1. 42
    1. 5

      Wow. Impressive (and answers a few questions I’ve had over the years), but this definitely reminds me of that early 2000s article: “How I managed to enable audio in Linux, in only 703 simple steps and with just a few kernel modifications.” With so many consumer devices now built on Linux, one would have assumed that solid sleep support (including hardware ARP support) would have made it back into the distributions by this point.

      1. 2

        The building blocks have been around for ages. The idle detection would not work for me, because I often leave idle ssh sessions in the background. I use autossh so that my laptop reconnects when it wakes up and use the persisitent UUID that the macOS Terminal provides in an environment variable so that they can reconnect to the same place after the laptop reboots, but I’m weird.

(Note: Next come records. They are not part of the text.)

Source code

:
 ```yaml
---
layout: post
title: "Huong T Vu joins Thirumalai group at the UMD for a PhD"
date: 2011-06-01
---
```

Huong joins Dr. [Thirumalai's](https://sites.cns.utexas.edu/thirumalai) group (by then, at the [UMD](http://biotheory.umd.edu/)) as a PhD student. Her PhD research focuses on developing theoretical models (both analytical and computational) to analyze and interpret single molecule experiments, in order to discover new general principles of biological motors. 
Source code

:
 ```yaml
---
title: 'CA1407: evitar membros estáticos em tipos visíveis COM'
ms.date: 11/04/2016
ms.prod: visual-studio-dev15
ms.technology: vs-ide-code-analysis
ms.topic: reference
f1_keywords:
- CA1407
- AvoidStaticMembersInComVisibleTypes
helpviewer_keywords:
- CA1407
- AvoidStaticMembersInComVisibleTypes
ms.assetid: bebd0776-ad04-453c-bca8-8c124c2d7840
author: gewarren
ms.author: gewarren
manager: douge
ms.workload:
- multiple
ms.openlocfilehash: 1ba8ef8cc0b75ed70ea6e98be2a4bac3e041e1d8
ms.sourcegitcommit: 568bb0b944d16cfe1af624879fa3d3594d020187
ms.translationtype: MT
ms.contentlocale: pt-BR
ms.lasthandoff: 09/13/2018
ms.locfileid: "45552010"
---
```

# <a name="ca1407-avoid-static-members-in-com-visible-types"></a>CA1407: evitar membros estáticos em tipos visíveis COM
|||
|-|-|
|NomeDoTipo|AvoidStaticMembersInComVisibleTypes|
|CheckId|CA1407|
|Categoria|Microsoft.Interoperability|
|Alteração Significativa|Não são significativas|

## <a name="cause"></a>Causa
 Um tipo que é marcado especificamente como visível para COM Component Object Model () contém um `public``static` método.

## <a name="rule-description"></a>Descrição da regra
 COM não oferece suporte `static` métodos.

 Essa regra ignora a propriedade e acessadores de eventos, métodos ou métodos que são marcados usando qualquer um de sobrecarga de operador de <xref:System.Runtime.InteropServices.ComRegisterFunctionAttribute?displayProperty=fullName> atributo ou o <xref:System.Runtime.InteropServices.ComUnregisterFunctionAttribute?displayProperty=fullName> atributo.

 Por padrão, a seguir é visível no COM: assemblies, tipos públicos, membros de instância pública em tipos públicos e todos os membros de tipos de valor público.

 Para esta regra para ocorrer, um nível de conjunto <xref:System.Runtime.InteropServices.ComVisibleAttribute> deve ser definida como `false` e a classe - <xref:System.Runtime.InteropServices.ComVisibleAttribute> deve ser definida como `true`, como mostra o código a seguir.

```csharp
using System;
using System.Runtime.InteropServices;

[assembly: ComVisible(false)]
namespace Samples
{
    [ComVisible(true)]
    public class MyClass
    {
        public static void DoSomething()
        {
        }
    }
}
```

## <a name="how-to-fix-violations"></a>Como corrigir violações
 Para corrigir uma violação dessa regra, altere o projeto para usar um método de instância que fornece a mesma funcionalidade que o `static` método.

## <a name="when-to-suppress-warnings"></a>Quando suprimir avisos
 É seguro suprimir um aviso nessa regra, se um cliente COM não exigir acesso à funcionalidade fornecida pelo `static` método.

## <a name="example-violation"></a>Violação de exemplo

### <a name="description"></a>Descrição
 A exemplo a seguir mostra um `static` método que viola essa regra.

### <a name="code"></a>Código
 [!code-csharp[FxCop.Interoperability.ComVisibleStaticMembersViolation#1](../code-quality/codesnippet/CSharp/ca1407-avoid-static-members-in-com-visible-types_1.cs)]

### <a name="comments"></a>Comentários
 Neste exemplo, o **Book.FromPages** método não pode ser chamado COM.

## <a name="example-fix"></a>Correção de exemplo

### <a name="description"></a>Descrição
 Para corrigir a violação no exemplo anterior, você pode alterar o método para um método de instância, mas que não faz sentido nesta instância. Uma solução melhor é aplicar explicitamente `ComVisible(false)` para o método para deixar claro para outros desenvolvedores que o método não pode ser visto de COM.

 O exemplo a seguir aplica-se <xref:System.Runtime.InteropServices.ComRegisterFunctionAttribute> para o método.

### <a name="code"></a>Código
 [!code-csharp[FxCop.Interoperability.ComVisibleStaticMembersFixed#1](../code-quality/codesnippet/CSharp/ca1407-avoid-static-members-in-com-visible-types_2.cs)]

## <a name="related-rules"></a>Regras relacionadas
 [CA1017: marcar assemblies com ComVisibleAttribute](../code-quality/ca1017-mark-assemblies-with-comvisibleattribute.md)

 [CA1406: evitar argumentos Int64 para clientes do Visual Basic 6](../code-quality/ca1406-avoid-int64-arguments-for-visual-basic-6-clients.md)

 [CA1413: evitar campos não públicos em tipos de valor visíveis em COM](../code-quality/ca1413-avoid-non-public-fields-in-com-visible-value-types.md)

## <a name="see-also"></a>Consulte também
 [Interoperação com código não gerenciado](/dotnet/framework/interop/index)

        I’ve been expecting the WoL + mDNS-SD combination to be supported by consumer routers for around 15 years. It would be pretty trivial to make transparent. The router receives the mDNS responses from everything and knows the IP and MAC already. It could wait for mDNS requests and just send a WoL packet to any device that had a useful response to a previous request and see if it responds. There probably just isn’t sufficient demand: not many consumer devices accept local network connections (printers are probably the only common exception).

    2. 3

      I would love to see the net change in power consumption with this setup.

      1. 2

        Based on my own home-server observations (via the APC-UPS monitoring), the largest power consumption components are active rotational disks; if my UPS is at ~15-20% load when idle (and this includes the desktop, switch, router, and a few other gadgets), starting any kind of I/O (on a 3 disk RAID5), jumps it with another 10% or more.

        Thus, a first step in power consumption is making sure rotational disks go to sleep when not needed. (Not to mention they are the primary source of background noise…)

        I’ve configured mine to suspend after 12 minutes of inactivity. And care must be taken that they are specifically built for this purpose (i.e. NAS or enterprise drives) or else their life would be greatly reduced…

        1. 2

          I have no doubt there is a power savings, considering things like disk power consumption you mentioned. However, the net power savings is not just how much you saved by turning the main device off. The extra network gear (the special kind that requires port mirroring), the raspberry pi (minimal), the extra power required while the main server wakes up and re-syncs it’s state (and disks). All of these take away from the net power savings, and I would bet that if the computer is waking up “too often” that you would lose most of your savings.

          Power savings aside, I’ve read that disks starting and stopping is the time they are most likely to fail - so this setup may significantly reduce the life span of disks, which also reduces the cost savings.

          Not trying to cast shade in this article, it’s a really cool write-up. I’d just like to see the other data that takes this from a cool concept to a justifiable improvement.

          1. 2

            Power savings aside, I’ve read that disks starting and stopping is the time they are most likely to fail - so this setup may significantly reduce the life span of disks, which also reduces the cost savings.

            Indeed, desktop grade disks weren’t meant to be spun up/down repeatedly (I had a WD Black disk that I think died because of this reason). However, I think it makes no difference (with regard to disk wear-and-tear) putting only the disks on standby or putting the whole system on standby. (In fact, many consumer disks do this automatically these days.)

            Thus the article tackles mainly the idle host power consumption.

    3. 1

      I’ve done something like this before! It’s an education.

      I also bought a low-power server I leave on all the time, exactly so I don’t have to do this anymore. If a smol Ryzen APU can’t handle a job, it’s a job that can wait until I get home and push the power button on my desktop.

    4. 1

      What a beautifully detailed write-up!

      I doubt I will ever do this given that my servers are tiny single board Intel jobs with teeny wattage but knowing how is half the battle and I have thought about getting an Intel NUC or something a smidge larger someday so having this around could be very handy for that eventuality.